Measuring SDR Teams
Sales teams are often composed of two primary roles:
Account Executives (“AEs”), the classic sales professionals who bring in the money by signing new customers and
Sales Development Representatives (“SDRs”) who support the AEs by finding prospects, setting appointments or helping with follow-up
There is fairly widespread agreement about what an AE does and how to compensate them. By contrast, I’m often surprised by how much the role, measurement and compensation of SDR teams vary… sometimes even within the same company.
Small team vs large team
In the early days of founder-led sales at a startup, one or two SDRs are often the first sales hires. They provide natural leverage to the founders by sourcing, qualifying leads and helping to follow up. This is great! And if it’s working, there is no need to get technical with their measurement or pay at this scale.
As the salesforce grows past about 10 people, however, it’s important to estimate the revenue impact of the SDRs — just as we do AEs — so we have numbers to guide our future hiring plans. This may sound obvious, but I’ve noticed that SDR teams are sometimes measured by indirect metrics (e.g., appointments set) rather than tying their impact directly to a team’s new revenue.
One related experiment
Years ago I was involved in a large experiment of SDR support. The gist was something like this:
A team of maybe 100 AEs was split into two comparable groups of 50. To the first group, ~50 SDRs were added to provide 1:1 support on lead gen. The second group of AEs got no extra support. We then tracked performance over many months and found results along the lines of these:
In short, the team with SDR support did generate more revenue… but at a significantly lower ROI. So in that situation, we made the obvious choice to stop SDR hiring and focus more on the higher ROI AE approach.

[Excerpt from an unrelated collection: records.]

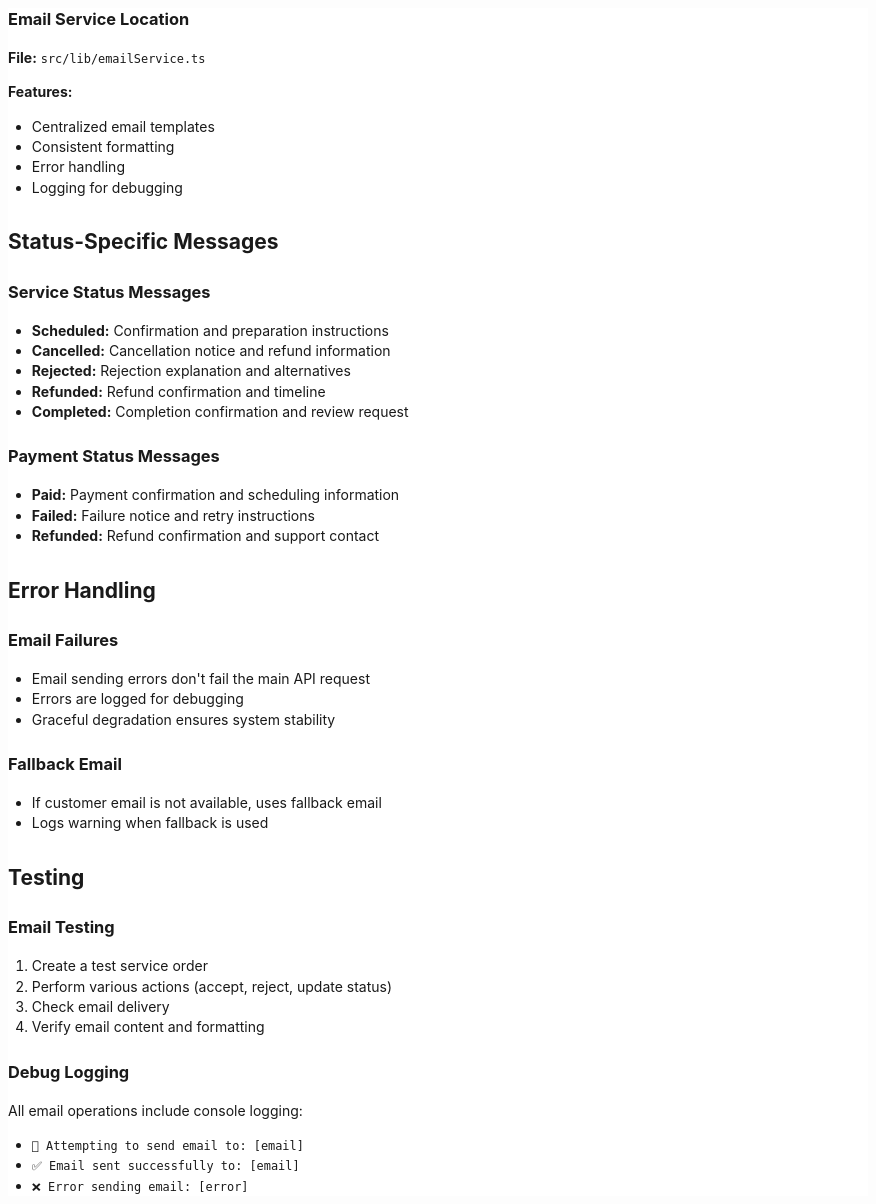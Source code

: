 ### Email Service Location
**File:** `src/lib/emailService.ts`

**Features:**
- Centralized email templates
- Consistent formatting
- Error handling
- Logging for debugging

## Status-Specific Messages

### Service Status Messages
- **Scheduled:** Confirmation and preparation instructions
- **Cancelled:** Cancellation notice and refund information
- **Rejected:** Rejection explanation and alternatives
- **Refunded:** Refund confirmation and timeline
- **Completed:** Completion confirmation and review request

### Payment Status Messages
- **Paid:** Payment confirmation and scheduling information
- **Failed:** Failure notice and retry instructions
- **Refunded:** Refund confirmation and support contact

## Error Handling

### Email Failures
- Email sending errors don't fail the main API request
- Errors are logged for debugging
- Graceful degradation ensures system stability

### Fallback Email
- If customer email is not available, uses fallback email
- Logs warning when fallback is used

## Testing

### Email Testing
1. Create a test service order
2. Perform various actions (accept, reject, update status)
3. Check email delivery
4. Verify email content and formatting

### Debug Logging
All email operations include console logging:
- `📧 Attempting to send email to: [email]`
- `✅ Email sent successfully to: [email]`
- `❌ Error sending email: [error]`
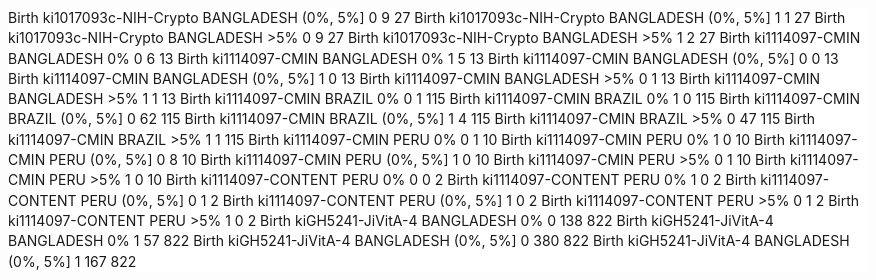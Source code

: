 Birth       ki1017093c-NIH-Crypto      BANGLADESH                     (0%, 5%]           0        9     27
Birth       ki1017093c-NIH-Crypto      BANGLADESH                     (0%, 5%]           1        1     27
Birth       ki1017093c-NIH-Crypto      BANGLADESH                     >5%                0        9     27
Birth       ki1017093c-NIH-Crypto      BANGLADESH                     >5%                1        2     27
Birth       ki1114097-CMIN             BANGLADESH                     0%                 0        6     13
Birth       ki1114097-CMIN             BANGLADESH                     0%                 1        5     13
Birth       ki1114097-CMIN             BANGLADESH                     (0%, 5%]           0        0     13
Birth       ki1114097-CMIN             BANGLADESH                     (0%, 5%]           1        0     13
Birth       ki1114097-CMIN             BANGLADESH                     >5%                0        1     13
Birth       ki1114097-CMIN             BANGLADESH                     >5%                1        1     13
Birth       ki1114097-CMIN             BRAZIL                         0%                 0        1    115
Birth       ki1114097-CMIN             BRAZIL                         0%                 1        0    115
Birth       ki1114097-CMIN             BRAZIL                         (0%, 5%]           0       62    115
Birth       ki1114097-CMIN             BRAZIL                         (0%, 5%]           1        4    115
Birth       ki1114097-CMIN             BRAZIL                         >5%                0       47    115
Birth       ki1114097-CMIN             BRAZIL                         >5%                1        1    115
Birth       ki1114097-CMIN             PERU                           0%                 0        1     10
Birth       ki1114097-CMIN             PERU                           0%                 1        0     10
Birth       ki1114097-CMIN             PERU                           (0%, 5%]           0        8     10
Birth       ki1114097-CMIN             PERU                           (0%, 5%]           1        0     10
Birth       ki1114097-CMIN             PERU                           >5%                0        1     10
Birth       ki1114097-CMIN             PERU                           >5%                1        0     10
Birth       ki1114097-CONTENT          PERU                           0%                 0        0      2
Birth       ki1114097-CONTENT          PERU                           0%                 1        0      2
Birth       ki1114097-CONTENT          PERU                           (0%, 5%]           0        1      2
Birth       ki1114097-CONTENT          PERU                           (0%, 5%]           1        0      2
Birth       ki1114097-CONTENT          PERU                           >5%                0        1      2
Birth       ki1114097-CONTENT          PERU                           >5%                1        0      2
Birth       kiGH5241-JiVitA-4          BANGLADESH                     0%                 0      138    822
Birth       kiGH5241-JiVitA-4          BANGLADESH                     0%                 1       57    822
Birth       kiGH5241-JiVitA-4          BANGLADESH                     (0%, 5%]           0      380    822
Birth       kiGH5241-JiVitA-4          BANGLADESH                     (0%, 5%]           1      167    822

Of course, that was just one situation, and each company will be different based on its pricing, customer base and so on.
Yeah but what does a smaller team do?
Most startups don’t have a 100 person team with which to run this kind of test. So how do we decide where our SDR program sits between “high ROI” and just “nice to have?”
While there is no perfect answer, here are a few suggestions:
Directly connect each SDR with one (or more) AE, so that all associated revenue is partly attributable to them
Measure sales leaders on net contributions (new revenue minus headcount costs), not just revenue. If you only measure the revenue, SDR support becomes a free good… and who doesn’t want a free assistant?
Let AEs choose how much support to get: e.g., “Yes, we will fund an extra $100k for you to have an SDR, so long as you add $400k to your quota”
Let strong SDRs experiment with closing deals; you may find that some can quickly ramp into being AEs
In Conclusion
SDRs (and junior salespeople generally) are great. They are some of my favorite folks to hire, they can be invaluable to founders in the early days, and they can build a bench of future AEs.
However, SDR teams are inconsistently managed and measured. So before we scale up too much, let’s setup the role to drive revenue… and then measure the results accordingly.